Fatih gibi 6. nesil ultra derin deniz sondaj gemisi. Yaklaşık 230 metre uzunluğa ve 36 metre genişliğe sahip, Sondaj kulesinin yüksekliği deniz seviyesinden yaklaşık 103 metre. Yani Galata Kulesi’nden yaklaşık 36 metre daha uzun. 12 bin 200 metre derinliğe kadar çok yüksek basınç altında dahi sondaj yapabiliyor. Dinamik Pozisyonlama sistemiyle 6 metreye ulaşan dalgalarda dahi sondaja devam edebiliyor. Yavuz çift kuleli tasarımla hem asıl hem yardımcı işlerin yapılabildiği eş zamanlı operasyona imkan sağlıyor. Her iki kule de sondaj ekipmanları ile donatıldı, böylece operasyon gücü ikiye katladı.Dünya genelinde bu konseptteki 16 gemiden biri olma özelliğini taşıyan Yavuz'da spor ve sinema salonu, dinlenme odaları bulunuyor. Gemide tam zamanlı bir doktorun görev aldığı 4 yataklı mini bir hastane de var.
Türkiye'nin hidrokarbon potansiyelini açığa çıkarmak için mavi vatanda çalışmalara devam edecek üçüncü sondaj gemisi olan Kanuni, 2020 başında filoya katıldı. 2012 yılında Güney Kore’de üretimi tamamlanan ve daha sonra Türkiye’ye getirilen gemi 31 Ocak’ta teslim alınarak TPAO envanterine kaydedildi ve “Kanuni” ismi verildi. Bakım, tedarik ve test işlemleri İngilterede tamamlandıktan sonra Türkiye’ye doğru yola çıkan gemimiz 13 Mart 2020 günü Doğu Akdeniz’deki kara sularımıza giriş yapmış oldu.
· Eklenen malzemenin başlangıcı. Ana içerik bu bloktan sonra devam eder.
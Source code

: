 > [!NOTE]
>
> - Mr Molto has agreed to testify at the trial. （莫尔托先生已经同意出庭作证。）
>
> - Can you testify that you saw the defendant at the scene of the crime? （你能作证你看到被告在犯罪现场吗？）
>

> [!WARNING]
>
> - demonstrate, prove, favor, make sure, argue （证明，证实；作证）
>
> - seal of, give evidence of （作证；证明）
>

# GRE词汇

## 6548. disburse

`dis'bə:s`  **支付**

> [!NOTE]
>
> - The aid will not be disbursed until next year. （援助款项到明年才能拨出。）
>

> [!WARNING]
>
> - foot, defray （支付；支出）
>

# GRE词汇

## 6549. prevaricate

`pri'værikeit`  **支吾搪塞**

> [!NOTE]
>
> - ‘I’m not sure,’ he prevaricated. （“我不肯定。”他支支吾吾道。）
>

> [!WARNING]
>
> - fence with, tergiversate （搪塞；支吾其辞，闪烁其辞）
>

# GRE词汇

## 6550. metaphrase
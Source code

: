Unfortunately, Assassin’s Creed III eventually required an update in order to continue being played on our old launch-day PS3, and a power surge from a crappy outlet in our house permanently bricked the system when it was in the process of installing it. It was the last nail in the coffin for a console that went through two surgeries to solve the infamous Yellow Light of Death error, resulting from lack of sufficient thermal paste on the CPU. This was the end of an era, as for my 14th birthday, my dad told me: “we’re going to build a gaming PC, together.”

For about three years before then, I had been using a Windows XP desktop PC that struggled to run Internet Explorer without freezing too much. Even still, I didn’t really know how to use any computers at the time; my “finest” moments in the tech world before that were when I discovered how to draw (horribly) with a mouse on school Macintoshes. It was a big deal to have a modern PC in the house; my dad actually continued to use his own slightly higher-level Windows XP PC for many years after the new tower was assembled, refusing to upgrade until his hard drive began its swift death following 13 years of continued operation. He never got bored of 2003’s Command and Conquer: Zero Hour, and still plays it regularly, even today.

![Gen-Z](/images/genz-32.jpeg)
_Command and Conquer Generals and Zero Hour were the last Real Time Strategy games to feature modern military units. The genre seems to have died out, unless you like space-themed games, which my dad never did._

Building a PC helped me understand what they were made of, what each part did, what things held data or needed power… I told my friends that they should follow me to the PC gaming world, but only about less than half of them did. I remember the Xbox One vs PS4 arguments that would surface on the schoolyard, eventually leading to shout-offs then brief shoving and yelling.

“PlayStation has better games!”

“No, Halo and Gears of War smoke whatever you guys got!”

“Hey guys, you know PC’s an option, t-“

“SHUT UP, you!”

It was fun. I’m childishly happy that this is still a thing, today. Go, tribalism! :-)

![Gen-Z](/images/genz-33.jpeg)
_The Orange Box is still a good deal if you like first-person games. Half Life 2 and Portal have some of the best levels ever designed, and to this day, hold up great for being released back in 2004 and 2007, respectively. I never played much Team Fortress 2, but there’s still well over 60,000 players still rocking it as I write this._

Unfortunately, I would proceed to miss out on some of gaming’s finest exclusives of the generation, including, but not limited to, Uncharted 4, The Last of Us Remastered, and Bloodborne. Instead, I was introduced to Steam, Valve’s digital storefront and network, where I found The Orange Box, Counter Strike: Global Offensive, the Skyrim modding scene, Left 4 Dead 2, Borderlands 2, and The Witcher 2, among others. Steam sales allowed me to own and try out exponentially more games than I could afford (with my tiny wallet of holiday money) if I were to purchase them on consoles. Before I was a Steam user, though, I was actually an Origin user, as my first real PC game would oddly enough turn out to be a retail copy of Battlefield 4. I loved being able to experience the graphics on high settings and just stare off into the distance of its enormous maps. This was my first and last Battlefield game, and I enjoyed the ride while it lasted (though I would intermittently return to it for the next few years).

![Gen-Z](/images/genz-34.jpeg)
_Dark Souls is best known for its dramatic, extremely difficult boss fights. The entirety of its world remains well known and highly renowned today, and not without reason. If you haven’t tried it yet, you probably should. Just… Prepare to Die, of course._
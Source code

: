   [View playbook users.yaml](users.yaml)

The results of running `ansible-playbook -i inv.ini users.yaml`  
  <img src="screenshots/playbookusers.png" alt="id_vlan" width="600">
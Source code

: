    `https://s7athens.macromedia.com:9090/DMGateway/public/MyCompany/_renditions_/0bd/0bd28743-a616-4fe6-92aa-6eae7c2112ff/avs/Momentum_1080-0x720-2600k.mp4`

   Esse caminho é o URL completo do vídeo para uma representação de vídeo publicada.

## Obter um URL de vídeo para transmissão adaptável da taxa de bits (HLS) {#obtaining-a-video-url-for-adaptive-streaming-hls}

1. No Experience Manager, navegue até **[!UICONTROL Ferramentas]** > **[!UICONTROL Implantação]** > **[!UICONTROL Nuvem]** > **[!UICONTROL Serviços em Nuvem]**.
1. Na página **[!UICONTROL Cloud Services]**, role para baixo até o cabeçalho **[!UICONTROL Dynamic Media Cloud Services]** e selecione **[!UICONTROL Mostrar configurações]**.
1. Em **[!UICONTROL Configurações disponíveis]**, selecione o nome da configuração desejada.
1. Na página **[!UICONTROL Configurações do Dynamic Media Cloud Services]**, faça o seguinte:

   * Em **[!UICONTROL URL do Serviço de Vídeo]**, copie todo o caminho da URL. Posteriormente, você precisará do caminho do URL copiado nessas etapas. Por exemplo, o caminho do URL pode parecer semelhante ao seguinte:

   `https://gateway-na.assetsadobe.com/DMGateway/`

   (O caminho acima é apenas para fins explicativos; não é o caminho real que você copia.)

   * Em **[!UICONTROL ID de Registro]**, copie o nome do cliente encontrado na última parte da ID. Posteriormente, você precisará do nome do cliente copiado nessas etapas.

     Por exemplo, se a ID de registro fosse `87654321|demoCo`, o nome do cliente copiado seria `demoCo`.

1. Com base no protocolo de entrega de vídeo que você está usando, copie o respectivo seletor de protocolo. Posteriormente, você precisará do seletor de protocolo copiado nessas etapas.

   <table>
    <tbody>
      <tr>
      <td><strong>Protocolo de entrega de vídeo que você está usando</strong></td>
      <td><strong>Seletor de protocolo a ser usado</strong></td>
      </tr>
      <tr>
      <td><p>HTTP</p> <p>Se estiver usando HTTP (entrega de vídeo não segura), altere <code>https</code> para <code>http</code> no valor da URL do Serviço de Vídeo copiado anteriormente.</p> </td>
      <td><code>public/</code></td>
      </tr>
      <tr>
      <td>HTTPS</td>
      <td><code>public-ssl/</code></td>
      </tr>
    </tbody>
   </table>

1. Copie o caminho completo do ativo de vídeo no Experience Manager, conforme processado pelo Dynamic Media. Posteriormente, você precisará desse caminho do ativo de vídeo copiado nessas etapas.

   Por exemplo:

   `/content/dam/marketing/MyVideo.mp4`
Gemi 227 metre uzunluğa ve 42 metre genişliğe sahip. Toplam 11 bin 400 metre derinliğe ve 3 bin metre sondaj açabilme kapasitesi var. 2015’e kadar Brezilya’da enerji firması Petrobras tarafından kullanılmış. Kanuni, altıncı nesil ultra deniz sondaj gemisi olarak da biliniyor. Mersin Taşucu Limanı'nda geliştirme çalışmaları bittiğinde Karadenizdeki ultra derin deniz sondajlarına başlayacak.